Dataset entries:
Content starts

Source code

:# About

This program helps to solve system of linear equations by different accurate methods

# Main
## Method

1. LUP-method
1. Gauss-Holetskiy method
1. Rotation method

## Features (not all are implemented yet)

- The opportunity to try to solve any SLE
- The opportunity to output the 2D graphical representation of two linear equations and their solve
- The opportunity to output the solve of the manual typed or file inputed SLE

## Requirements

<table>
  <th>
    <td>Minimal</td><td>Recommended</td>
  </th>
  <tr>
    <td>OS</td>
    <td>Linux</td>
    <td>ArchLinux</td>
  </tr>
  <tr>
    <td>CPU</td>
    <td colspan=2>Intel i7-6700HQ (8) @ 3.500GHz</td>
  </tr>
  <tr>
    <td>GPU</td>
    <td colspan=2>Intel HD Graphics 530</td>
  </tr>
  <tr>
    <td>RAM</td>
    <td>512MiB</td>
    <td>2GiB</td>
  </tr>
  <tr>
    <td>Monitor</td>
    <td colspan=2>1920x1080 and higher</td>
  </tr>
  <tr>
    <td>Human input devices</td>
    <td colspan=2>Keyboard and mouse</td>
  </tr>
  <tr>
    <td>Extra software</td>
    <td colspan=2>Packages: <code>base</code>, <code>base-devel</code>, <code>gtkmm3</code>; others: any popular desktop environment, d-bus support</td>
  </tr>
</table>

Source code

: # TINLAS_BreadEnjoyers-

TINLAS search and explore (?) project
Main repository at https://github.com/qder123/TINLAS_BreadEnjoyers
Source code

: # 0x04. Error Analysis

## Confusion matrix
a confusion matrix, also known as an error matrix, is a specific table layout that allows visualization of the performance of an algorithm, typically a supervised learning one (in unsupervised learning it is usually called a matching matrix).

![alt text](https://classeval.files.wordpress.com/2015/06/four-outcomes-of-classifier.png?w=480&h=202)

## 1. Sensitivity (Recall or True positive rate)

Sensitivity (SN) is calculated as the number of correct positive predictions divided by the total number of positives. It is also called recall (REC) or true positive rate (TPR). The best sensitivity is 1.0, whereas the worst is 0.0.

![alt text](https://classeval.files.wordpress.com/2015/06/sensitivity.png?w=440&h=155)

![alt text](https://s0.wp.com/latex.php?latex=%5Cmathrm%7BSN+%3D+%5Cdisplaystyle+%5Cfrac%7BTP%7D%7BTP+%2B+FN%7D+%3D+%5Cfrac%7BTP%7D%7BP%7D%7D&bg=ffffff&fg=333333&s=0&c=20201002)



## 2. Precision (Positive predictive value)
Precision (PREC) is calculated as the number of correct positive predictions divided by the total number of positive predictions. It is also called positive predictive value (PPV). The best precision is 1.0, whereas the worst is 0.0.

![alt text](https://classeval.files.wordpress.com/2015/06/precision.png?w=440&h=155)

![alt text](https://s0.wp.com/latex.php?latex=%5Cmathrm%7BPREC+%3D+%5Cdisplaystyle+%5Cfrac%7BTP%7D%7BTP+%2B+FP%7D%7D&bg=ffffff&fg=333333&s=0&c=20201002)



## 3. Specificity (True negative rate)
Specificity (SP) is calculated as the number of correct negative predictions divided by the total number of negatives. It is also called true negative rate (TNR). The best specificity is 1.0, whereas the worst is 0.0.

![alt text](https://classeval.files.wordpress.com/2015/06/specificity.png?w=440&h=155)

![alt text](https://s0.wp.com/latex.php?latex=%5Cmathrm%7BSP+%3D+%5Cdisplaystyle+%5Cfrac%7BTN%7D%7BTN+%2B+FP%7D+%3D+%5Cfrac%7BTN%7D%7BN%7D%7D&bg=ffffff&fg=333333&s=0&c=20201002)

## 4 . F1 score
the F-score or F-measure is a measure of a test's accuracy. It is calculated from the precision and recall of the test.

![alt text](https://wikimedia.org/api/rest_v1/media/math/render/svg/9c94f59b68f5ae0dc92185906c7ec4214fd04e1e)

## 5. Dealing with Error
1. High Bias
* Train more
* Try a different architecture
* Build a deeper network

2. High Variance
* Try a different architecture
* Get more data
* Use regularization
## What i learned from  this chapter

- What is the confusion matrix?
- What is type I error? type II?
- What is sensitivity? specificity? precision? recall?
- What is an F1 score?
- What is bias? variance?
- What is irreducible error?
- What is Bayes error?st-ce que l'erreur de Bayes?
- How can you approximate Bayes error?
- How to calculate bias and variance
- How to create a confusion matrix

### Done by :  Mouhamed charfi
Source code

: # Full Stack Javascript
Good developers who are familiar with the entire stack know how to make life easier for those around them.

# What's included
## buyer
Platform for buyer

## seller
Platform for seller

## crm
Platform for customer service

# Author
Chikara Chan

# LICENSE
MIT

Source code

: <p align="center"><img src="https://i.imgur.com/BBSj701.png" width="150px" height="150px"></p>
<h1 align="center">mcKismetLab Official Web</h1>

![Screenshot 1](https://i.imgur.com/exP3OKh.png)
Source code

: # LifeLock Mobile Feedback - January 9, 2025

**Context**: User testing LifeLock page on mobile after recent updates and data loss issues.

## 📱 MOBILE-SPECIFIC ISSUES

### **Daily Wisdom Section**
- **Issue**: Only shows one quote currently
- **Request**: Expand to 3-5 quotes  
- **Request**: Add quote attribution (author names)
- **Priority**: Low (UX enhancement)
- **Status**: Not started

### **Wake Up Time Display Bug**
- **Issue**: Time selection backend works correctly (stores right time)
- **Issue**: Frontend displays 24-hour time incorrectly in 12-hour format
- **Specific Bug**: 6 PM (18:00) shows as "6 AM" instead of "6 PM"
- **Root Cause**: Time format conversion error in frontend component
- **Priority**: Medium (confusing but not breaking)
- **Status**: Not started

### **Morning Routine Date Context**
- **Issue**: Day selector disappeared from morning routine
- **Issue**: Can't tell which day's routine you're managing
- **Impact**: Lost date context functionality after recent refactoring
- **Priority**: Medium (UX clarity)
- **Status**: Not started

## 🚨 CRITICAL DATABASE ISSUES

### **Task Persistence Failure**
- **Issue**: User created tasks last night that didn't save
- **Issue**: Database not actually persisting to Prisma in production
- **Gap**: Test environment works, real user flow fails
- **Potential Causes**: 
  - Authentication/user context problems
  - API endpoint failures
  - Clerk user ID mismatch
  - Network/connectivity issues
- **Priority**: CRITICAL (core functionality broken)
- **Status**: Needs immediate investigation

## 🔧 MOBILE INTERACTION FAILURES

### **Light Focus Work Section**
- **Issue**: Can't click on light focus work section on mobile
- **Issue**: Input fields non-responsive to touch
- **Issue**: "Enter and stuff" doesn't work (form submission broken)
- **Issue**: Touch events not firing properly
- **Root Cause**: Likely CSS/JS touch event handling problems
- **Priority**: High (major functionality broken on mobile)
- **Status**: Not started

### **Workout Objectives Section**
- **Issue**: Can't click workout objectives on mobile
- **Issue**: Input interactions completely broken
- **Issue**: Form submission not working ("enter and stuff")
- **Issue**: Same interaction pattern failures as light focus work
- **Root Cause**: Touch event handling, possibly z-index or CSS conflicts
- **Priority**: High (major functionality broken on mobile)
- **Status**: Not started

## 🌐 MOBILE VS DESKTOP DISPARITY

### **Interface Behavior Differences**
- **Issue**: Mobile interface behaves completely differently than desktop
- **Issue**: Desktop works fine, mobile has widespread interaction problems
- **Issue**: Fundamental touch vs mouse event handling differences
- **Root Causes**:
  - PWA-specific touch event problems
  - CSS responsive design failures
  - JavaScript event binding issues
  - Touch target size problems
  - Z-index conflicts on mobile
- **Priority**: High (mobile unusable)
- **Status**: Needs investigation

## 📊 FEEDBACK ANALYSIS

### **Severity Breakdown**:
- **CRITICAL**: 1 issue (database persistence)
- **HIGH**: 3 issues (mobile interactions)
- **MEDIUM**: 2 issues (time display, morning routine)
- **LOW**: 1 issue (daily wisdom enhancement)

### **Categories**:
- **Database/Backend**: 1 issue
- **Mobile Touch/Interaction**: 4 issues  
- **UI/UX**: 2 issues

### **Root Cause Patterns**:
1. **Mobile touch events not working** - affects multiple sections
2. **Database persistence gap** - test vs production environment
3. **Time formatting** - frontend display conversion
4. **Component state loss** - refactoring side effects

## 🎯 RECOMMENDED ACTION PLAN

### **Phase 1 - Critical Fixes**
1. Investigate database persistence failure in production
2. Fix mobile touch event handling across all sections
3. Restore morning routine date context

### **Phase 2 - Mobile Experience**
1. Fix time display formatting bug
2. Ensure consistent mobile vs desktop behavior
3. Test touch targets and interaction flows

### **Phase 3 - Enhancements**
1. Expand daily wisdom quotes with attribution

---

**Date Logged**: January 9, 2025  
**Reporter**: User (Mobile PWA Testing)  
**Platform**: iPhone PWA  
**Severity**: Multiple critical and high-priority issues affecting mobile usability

Content ends

- [TASK TO COMPLETE] Of the lines above, extract only those from the line with "2. High Variance" to the line with "- **Issue**: Time", both included, exactly as written.

- [RESULT]
2. High Variance
* Try a different architecture
* Get more data
* Use regularization
## What i learned from  this chapter

- What is the confusion matrix?
- What is type I error? type II?
- What is sensitivity? specificity? precision? recall?
- What is an F1 score?
- What is bias? variance?
- What is irreducible error?
- What is Bayes error?st-ce que l'erreur de Bayes?
- How can you approximate Bayes error?
- How to calculate bias and variance
- How to create a confusion matrix

### Done by :  Mouhamed charfi
Source code

: # Full Stack Javascript
Good developers who are familiar with the entire stack know how to make life easier for those around them.

# What's included
## buyer
Platform for buyer

## seller
Platform for seller

## crm
Platform for customer service

# Author
Chikara Chan

# LICENSE
MIT

Source code

: <p align="center"><img src="https://i.imgur.com/BBSj701.png" width="150px" height="150px"></p>
<h1 align="center">mcKismetLab Official Web</h1>

![Screenshot 1](https://i.imgur.com/exP3OKh.png)
Source code

: # LifeLock Mobile Feedback - January 9, 2025

**Context**: User testing LifeLock page on mobile after recent updates and data loss issues.

## 📱 MOBILE-SPECIFIC ISSUES

### **Daily Wisdom Section**
- **Issue**: Only shows one quote currently
- **Request**: Expand to 3-5 quotes  
- **Request**: Add quote attribution (author names)
- **Priority**: Low (UX enhancement)
- **Status**: Not started

### **Wake Up Time Display Bug**
- **Issue**: Time selection backend works correctly (stores right time)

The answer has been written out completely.